The Empire Center for Public Policy of the fiscally conservative Manhattan Institute think tank crunched census data from 1990 to 2010 to inform public policy decisions. What it reveals are both deeper problems for New York's future and work force, as well as some opportunities.
 
"The relative youthfulness of a region's population is in many ways an important precursor of future economic growth. Unfortunately, with the notable exception of New York City, New York State got older faster than the rest of the country between 1990 and 2010," said the report's authors, E.J. McMahon and Bob Scardamalia.
 
As upstate and the suburbs lost young people, New York City attracted them. But many young urbanites left the city when they reached middle age.
 
The study concludes New York is losing educated young adults in search of better jobs, rather than retirees fleeing for warmer states.
 
The research, however, also shows a surprising increase of 70,000 young adults upstate, which is attributed to higher college enrollments.
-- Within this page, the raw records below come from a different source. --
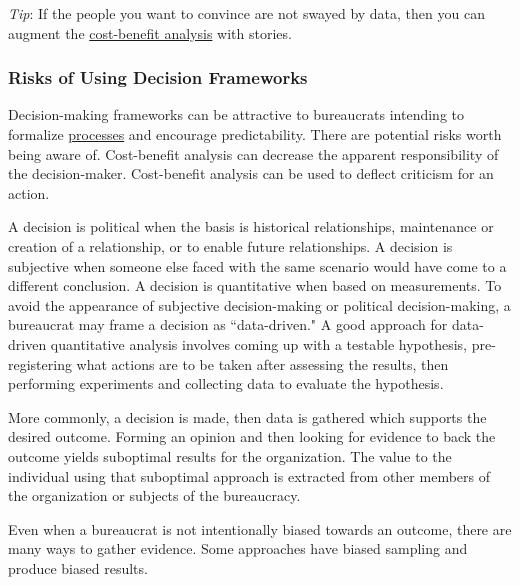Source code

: \textit{Tip}: If the people you want to convince are not swayed by data, then you can augment the \href{https://en.wikipedia.org/wiki/Cost\%E2\%80\%93benefit_analysis}{cost-benefit analysis} with stories. 

\subsubsection{Risks of Using Decision Frameworks}

Decision-making frameworks can be attractive to bureaucrats intending to formalize 
\hyperref[sec:process]{processes} 
and encourage predictability. There are potential risks worth being aware of.  Cost-benefit analysis can decrease the apparent responsibility of the decision-maker. Cost-benefit analysis can be used to deflect criticism for an action. 

A decision is political when the basis is historical relationships, maintenance or creation of a relationship, or to enable future relationships. A decision is subjective when someone else faced with the same scenario would have come to a different conclusion.
A decision is quantitative when based on measurements. To avoid the appearance of subjective decision-making or political decision-making, a bureaucrat may frame a decision as ``data-driven." 
A good approach for data-driven quantitative analysis involves coming up with a testable hypothesis, pre-registering what actions are to be taken after assessing the results, then performing experiments and collecting data to evaluate the hypothesis. 

More commonly, a decision is made, then data is gathered which supports the desired outcome. Forming an opinion and then looking for evidence to back the outcome yields suboptimal results for the organization. The value to the individual using that suboptimal approach is extracted from other members of the organization or subjects of the bureaucracy. 

Even when a bureaucrat is not intentionally biased towards an outcome, there are many ways to gather evidence. Some approaches have biased sampling and produce biased results.

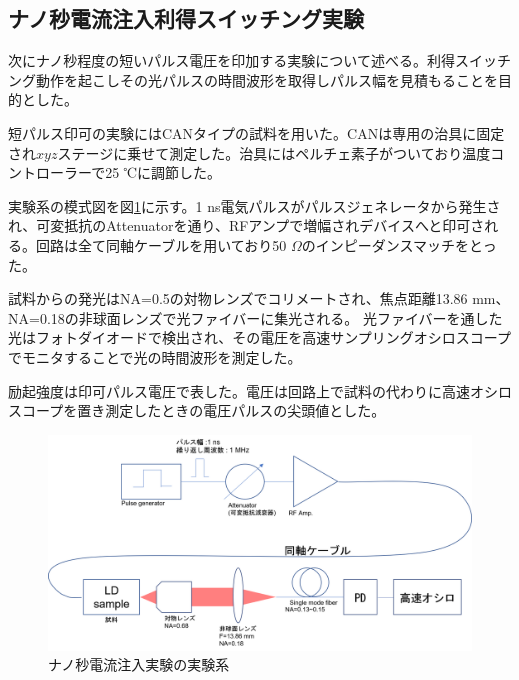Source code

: \subsection{ナノ秒電流注入利得スイッチング実験}%
次にナノ秒程度の短いパルス電圧を印加する実験について述べる。利得スイッチング動作を起こしその光パルスの時間波形を取得しパルス幅を見積もることを目的とした。

短パルス印可の実験にはCANタイプの試料を用いた。CANは専用の治具に固定され$xyz$ステージに乗せて測定した。治具にはペルチェ素子がついており温度コントローラーで25 ℃に調節した。


実験系の模式図を図\ref{fig:fig_2_3_GS_setup}に示す。1 ns電気パルスがパルスジェネレータから発生され、可変抵抗のAttenuatorを通り、RFアンプで増幅されデバイスへと印可される。回路は全て同軸ケーブルを用いており50 $\Omega$のインピーダンスマッチをとった。

試料からの発光はNA=0.5の対物レンズでコリメートされ、焦点距離13.86 mm、NA=0.18の非球面レンズで光ファイバーに集光される。
光ファイバーを通した光はフォトダイオードで検出され、その電圧を高速サンプリングオシロスコープでモニタすることで光の時間波形を測定した。

励起強度は印可パルス電圧で表した。電圧は回路上で試料の代わりに高速オシロスコープを置き測定したときの電圧パルスの尖頭値とした。
\begin{figure}[h]
	\includegraphics[width=15cm]{figure/fig_2_3_GS_setup.png}
	\caption{ナノ秒電流注入実験の実験系}
	\label{fig:fig_2_3_GS_setup}
\end{figure}


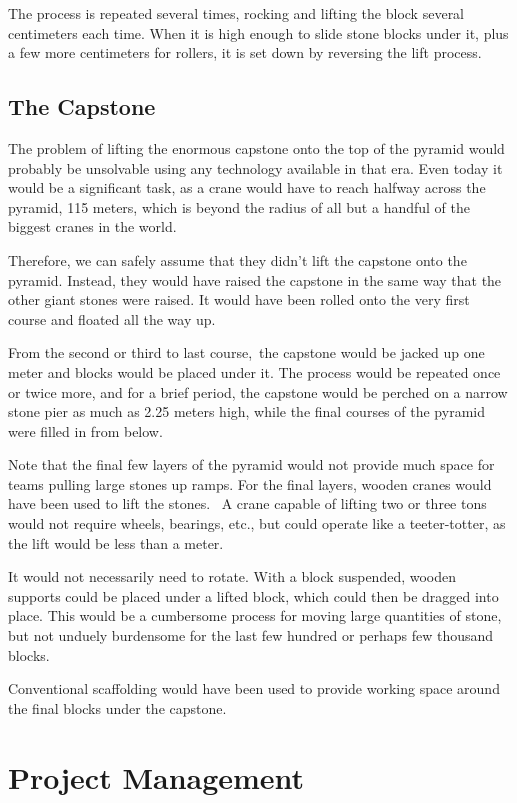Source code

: \documentclass[letterpaper,11pt]{article}
\begin{document}
The process is repeated several times, rocking and lifting the block several centimeters each time. 
When it is high enough to slide stone blocks under it, plus a few more centimeters for rollers, it is set down by reversing the lift process.  


\subsection{The Capstone}

The problem of lifting the enormous capstone onto the top of the pyramid would probably be unsolvable using any technology available in that era. 
Even today it would be a significant task, as a crane would have to reach halfway across the pyramid, 115 meters, which is 
beyond the radius of all but a handful of the biggest cranes in the world.

Therefore, we can safely assume that they didn't lift the capstone onto the pyramid. 
Instead, they would have raised the capstone in the same way that the other giant stones were raised. 
It would have been rolled onto the very first course and floated all the way up. 

From the second or third to last course, the capstone would be jacked up one meter and blocks would be placed under it. 
The process would be repeated once or twice more, and for a brief period, the capstone would be perched on a narrow stone pier as 
much as 2.25 meters high, while the final courses of the pyramid were filled in from below. 

Note that the final few layers of the pyramid would not provide much space for teams pulling large stones up ramps. 
For the final layers, wooden cranes would have been used to lift the stones.  
A crane capable of lifting two or three tons would not require wheels, bearings, etc., but could operate like a teeter-totter, as the lift 
would be less than a meter.  

It would not necessarily need to rotate. 
With a block suspended, wooden supports could be placed under a lifted block, which could then be 
dragged into place.
This would be a cumbersome process for moving large quantities of stone, but not unduely burdensome for the last
few hundred or perhaps few thousand blocks.

Conventional scaffolding would have been used to provide working space around the final blocks under the capstone.

\section{Project Management}
\end{document}
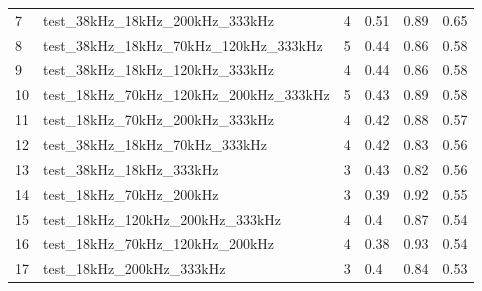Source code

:\begin{longtable}{llllll}
7                      & test\_38kHz\_18kHz\_200kHz\_333kHz                & 4                        & 0.51                           & 0.89                        & 0.65                           \\
8                      & test\_38kHz\_18kHz\_70kHz\_120kHz\_333kHz         & 5                        & 0.44                           & 0.86                        & 0.58                           \\
9                      & test\_38kHz\_18kHz\_120kHz\_333kHz                & 4                        & 0.44                           & 0.86                        & 0.58                           \\
10                     & test\_18kHz\_70kHz\_120kHz\_200kHz\_333kHz        & 5                        & 0.43                           & 0.89                        & 0.58                           \\
11                     & test\_18kHz\_70kHz\_200kHz\_333kHz                & 4                        & 0.42                           & 0.88                        & 0.57                           \\
12                     & test\_38kHz\_18kHz\_70kHz\_333kHz                 & 4                        & 0.42                           & 0.83                        & 0.56                           \\
13                     & test\_38kHz\_18kHz\_333kHz                        & 3                        & 0.43                           & 0.82                        & 0.56                           \\
14                     & test\_18kHz\_70kHz\_200kHz                        & 3                        & 0.39                           & 0.92                        & 0.55                           \\
15                     & test\_18kHz\_120kHz\_200kHz\_333kHz               & 4                        & 0.4                            & 0.87                        & 0.54                           \\
16                     & test\_18kHz\_70kHz\_120kHz\_200kHz                & 4                        & 0.38                           & 0.93                        & 0.54                           \\
17                     & test\_18kHz\_200kHz\_333kHz                       & 3                        & 0.4                            & 0.84                        & 0.53                           \\

\end{longtable}

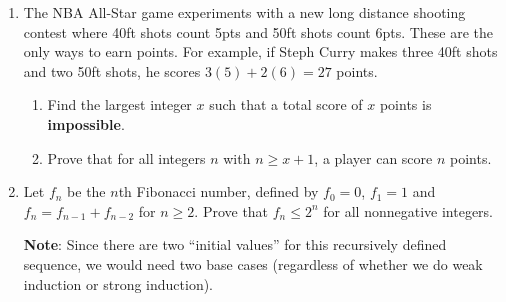 \documentclass[fleqn]{article}
\theoremstyle{definition}
\begin{document}
\begin{enumerate}
\item The NBA All-Star game experiments with a new long distance shooting contest where 40ft shots count 5pts and 50ft shots count 6pts. These are the only ways to earn points. For example, if Steph Curry makes three 40ft shots and two 50ft shots, he scores $3(5)+2(6)=27$ points. 
	\begin{enumerate}
	\item Find the largest integer $x$ such that a total score of $x$ points is \textbf{impossible}. 
	\item Prove that for all integers $n$ with $n \geq x+1$, a player can score $n$ points.
	\end{enumerate}


\newpage

\item Let $f_n$ be the $n$th Fibonacci number, defined by $f_0=0$, $f_1=1$ and $f_n=f_{n-1}+f_{n-2}$ for $n \geq 2$. Prove that $f_n \leq 2^n$ for all nonnegative integers. 

\vspace{.25cm}
\textbf{Note}: Since there are two ``initial values'' for this recursively defined sequence, we would need two base cases (regardless of whether we do weak induction or strong induction). 



\end{enumerate}
\end{document}
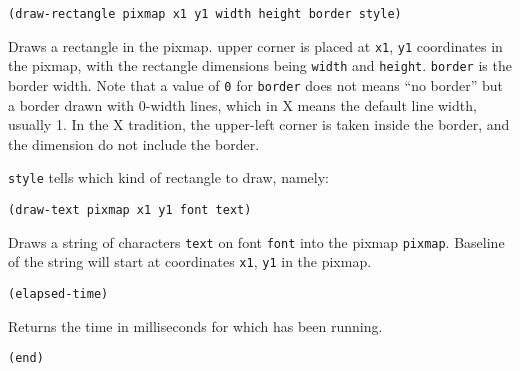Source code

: {\usagefont\begin{verbatim}
(draw-rectangle pixmap x1 y1 width height border style)
\end{verbatim}}\usageupspace

Draws a rectangle in the pixmap. upper corner is placed at \verb|x1|,
\verb|y1| coordinates in the pixmap, with the rectangle dimensions being
\verb|width| and \verb|height|. \verb|border| is the border width. Note that a
value of \verb|0| for \verb|border| does not means ``no border'' but a border
drawn with 0-width lines, which in X means the default line width, usually 1.
In the X tradition, the upper-left corner is taken inside the border, and the
dimension do not include the border.

\verb|style| tells which kind of rectangle to draw, namely:


        
{\usagefont\begin{verbatim}
(draw-text pixmap x1 y1 font text)
\end{verbatim}}\usageupspace

Draws a string of characters \verb|text| on font \verb|font| into the pixmap
\verb|pixmap|. Baseline of the string will start at coordinates \verb|x1|,
\verb|y1| in the pixmap.



{\usagefont\begin{verbatim}
(elapsed-time)
\end{verbatim}}\usageupspace

Returns the time in milliseconds for which {\GWM} has been running.

        
{\usagefont\begin{verbatim}
(end)
\end{verbatim}}\usageupspace

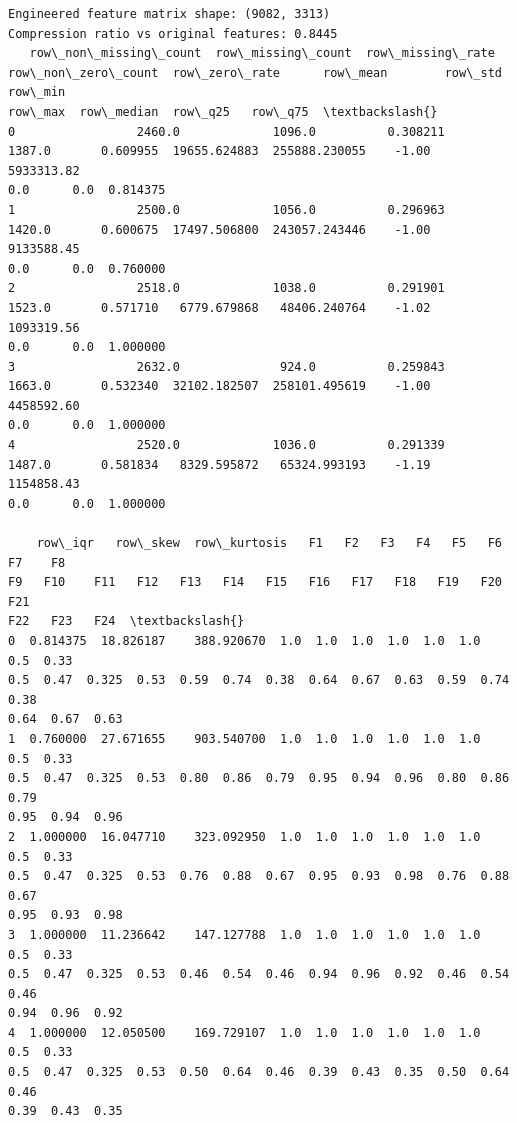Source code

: \documentclass[11pt]{article}
\begin{document}
    \begin{Verbatim}[commandchars=\\\{\}]
Engineered feature matrix shape: (9082, 3313)
Compression ratio vs original features: 0.8445
   row\_non\_missing\_count  row\_missing\_count  row\_missing\_rate
row\_non\_zero\_count  row\_zero\_rate      row\_mean        row\_std  row\_min
row\_max  row\_median  row\_q25   row\_q75  \textbackslash{}
0                 2460.0             1096.0          0.308211
1387.0       0.609955  19655.624883  255888.230055    -1.00  5933313.82
0.0      0.0  0.814375
1                 2500.0             1056.0          0.296963
1420.0       0.600675  17497.506800  243057.243446    -1.00  9133588.45
0.0      0.0  0.760000
2                 2518.0             1038.0          0.291901
1523.0       0.571710   6779.679868   48406.240764    -1.02  1093319.56
0.0      0.0  1.000000
3                 2632.0              924.0          0.259843
1663.0       0.532340  32102.182507  258101.495619    -1.00  4458592.60
0.0      0.0  1.000000
4                 2520.0             1036.0          0.291339
1487.0       0.581834   8329.595872   65324.993193    -1.19  1154858.43
0.0      0.0  1.000000

    row\_iqr   row\_skew  row\_kurtosis   F1   F2   F3   F4   F5   F6   F7    F8
F9   F10    F11   F12   F13   F14   F15   F16   F17   F18   F19   F20   F21
F22   F23   F24  \textbackslash{}
0  0.814375  18.826187    388.920670  1.0  1.0  1.0  1.0  1.0  1.0  0.5  0.33
0.5  0.47  0.325  0.53  0.59  0.74  0.38  0.64  0.67  0.63  0.59  0.74  0.38
0.64  0.67  0.63
1  0.760000  27.671655    903.540700  1.0  1.0  1.0  1.0  1.0  1.0  0.5  0.33
0.5  0.47  0.325  0.53  0.80  0.86  0.79  0.95  0.94  0.96  0.80  0.86  0.79
0.95  0.94  0.96
2  1.000000  16.047710    323.092950  1.0  1.0  1.0  1.0  1.0  1.0  0.5  0.33
0.5  0.47  0.325  0.53  0.76  0.88  0.67  0.95  0.93  0.98  0.76  0.88  0.67
0.95  0.93  0.98
3  1.000000  11.236642    147.127788  1.0  1.0  1.0  1.0  1.0  1.0  0.5  0.33
0.5  0.47  0.325  0.53  0.46  0.54  0.46  0.94  0.96  0.92  0.46  0.54  0.46
0.94  0.96  0.92
4  1.000000  12.050500    169.729107  1.0  1.0  1.0  1.0  1.0  1.0  0.5  0.33
0.5  0.47  0.325  0.53  0.50  0.64  0.46  0.39  0.43  0.35  0.50  0.64  0.46
0.39  0.43  0.35


\end{Verbatim}
\end{document}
That was a nearly 17 percent jump for the age group 20 to 24, significantly higher than in New York City or the nationally.
 
"Upstate's main hope for reversing its long-term decline is to create enough jobs to hold onto more of its recent bumper crop of college graduates," the researched concluded. "Unfortunately, the early indicators aren't good.
 
"Higher education enrollment is expected to drop by the end of the decade," they projected. "And while the economy has begun to recover from the recession, the 1.3 percent average annual rate in private sector job growth upstate over the past two years has been less than half the rate of growth during the 1990s, which wasn't enough to prevent an exodus of young adults during that decade."
 
They said public policy needs to attract new, vibrant jobs to keep its educated young adults in the state. After decades of ineffective efforts, New York is now pinning its hopes on high tech research and development to a bump in yogurt production, among other areas. So far, unemployment continues at a high level in New York in a slow economic recovery that's weaker than the national recovery.
 
"Unless the upstate region can somehow attract more young workers and their families, its population of children and young adults will continue to spiral downward," the report found. "And its future outlook will grow even dimmer."